- Exercise directions:
The material below holds a span beginning at the line with "## Docker Integration" and ending at the line with "The dashboard is". Quote that span exactly, both ends included, and only that span.

- Exercise materials:
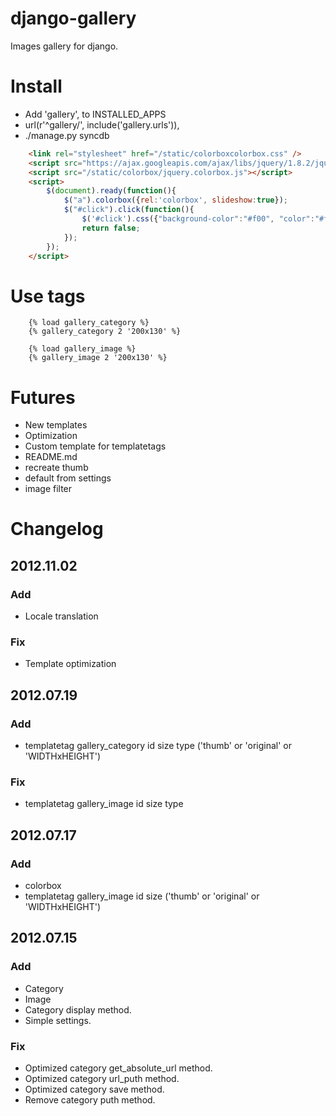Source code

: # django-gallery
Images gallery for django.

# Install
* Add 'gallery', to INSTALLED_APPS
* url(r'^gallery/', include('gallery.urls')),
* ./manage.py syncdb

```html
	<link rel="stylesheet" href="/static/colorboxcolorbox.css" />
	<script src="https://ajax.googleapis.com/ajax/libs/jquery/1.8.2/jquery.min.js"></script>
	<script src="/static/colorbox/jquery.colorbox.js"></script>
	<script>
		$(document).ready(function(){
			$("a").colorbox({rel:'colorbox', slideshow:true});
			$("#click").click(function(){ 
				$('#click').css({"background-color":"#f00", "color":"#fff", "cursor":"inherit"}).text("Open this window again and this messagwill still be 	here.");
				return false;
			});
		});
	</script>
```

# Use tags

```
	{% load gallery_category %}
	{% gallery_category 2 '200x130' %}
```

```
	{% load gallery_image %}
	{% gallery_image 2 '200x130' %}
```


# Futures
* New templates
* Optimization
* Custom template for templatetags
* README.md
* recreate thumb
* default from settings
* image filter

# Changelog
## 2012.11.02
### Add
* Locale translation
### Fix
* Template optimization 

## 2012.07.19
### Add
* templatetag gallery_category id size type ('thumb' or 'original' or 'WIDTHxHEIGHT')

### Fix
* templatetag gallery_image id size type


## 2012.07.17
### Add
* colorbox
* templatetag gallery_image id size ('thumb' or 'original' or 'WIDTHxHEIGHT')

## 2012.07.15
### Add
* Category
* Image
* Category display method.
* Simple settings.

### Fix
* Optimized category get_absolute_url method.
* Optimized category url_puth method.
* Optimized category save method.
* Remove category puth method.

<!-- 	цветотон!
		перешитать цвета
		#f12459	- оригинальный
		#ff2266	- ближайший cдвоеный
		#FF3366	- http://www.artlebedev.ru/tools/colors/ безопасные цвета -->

---

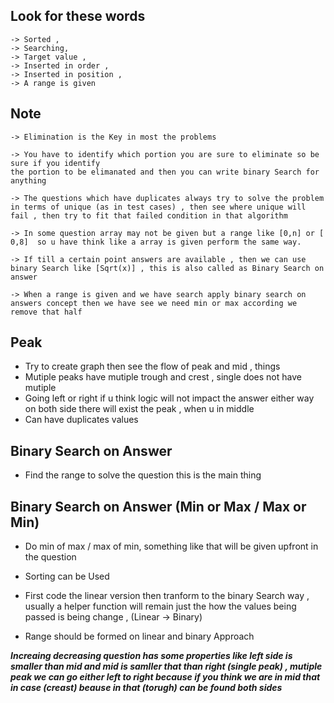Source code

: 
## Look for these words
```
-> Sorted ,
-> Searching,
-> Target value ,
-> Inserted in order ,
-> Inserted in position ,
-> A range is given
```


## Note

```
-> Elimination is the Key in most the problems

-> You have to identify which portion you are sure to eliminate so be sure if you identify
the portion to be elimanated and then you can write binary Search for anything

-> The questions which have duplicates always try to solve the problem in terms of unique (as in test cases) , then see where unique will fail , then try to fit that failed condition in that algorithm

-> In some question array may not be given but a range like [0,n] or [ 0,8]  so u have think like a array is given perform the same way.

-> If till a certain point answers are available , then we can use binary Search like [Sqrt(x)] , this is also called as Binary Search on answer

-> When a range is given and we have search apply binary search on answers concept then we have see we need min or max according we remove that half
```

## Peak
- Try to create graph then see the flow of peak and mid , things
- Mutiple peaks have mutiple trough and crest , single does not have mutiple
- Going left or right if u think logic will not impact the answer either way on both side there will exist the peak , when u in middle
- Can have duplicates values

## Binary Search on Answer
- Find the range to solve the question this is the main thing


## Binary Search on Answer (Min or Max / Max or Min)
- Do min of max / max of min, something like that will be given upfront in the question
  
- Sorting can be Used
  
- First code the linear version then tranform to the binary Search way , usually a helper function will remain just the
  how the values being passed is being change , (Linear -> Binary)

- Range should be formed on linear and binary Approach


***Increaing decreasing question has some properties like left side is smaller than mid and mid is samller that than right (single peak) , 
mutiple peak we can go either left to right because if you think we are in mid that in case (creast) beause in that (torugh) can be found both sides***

* * *

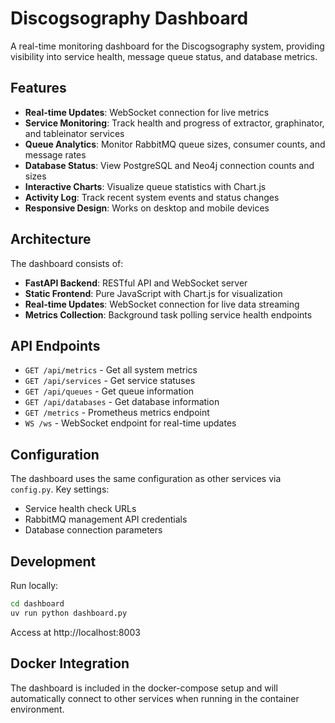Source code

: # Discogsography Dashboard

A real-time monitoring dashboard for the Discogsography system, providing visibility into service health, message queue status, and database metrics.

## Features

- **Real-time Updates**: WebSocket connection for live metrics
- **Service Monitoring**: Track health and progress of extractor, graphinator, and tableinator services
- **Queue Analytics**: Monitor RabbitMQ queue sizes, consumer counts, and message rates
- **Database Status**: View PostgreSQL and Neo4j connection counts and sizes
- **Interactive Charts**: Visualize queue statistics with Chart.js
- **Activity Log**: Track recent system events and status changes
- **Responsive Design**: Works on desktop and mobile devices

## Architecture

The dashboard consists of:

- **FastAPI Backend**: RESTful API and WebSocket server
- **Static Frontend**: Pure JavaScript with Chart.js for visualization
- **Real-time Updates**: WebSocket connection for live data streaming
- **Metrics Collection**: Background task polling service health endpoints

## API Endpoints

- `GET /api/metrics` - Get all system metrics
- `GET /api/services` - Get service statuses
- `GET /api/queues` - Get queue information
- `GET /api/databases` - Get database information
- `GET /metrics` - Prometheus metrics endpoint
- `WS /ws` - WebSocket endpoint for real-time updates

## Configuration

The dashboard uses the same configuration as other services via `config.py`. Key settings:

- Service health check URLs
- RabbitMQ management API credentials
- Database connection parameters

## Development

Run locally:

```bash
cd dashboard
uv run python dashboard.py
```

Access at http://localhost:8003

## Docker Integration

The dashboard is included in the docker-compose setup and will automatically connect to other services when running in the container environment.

- Your response:
## Docker Integration

The dashboard is included in the docker-compose setup and will automatically connect to other services when running in the container environment.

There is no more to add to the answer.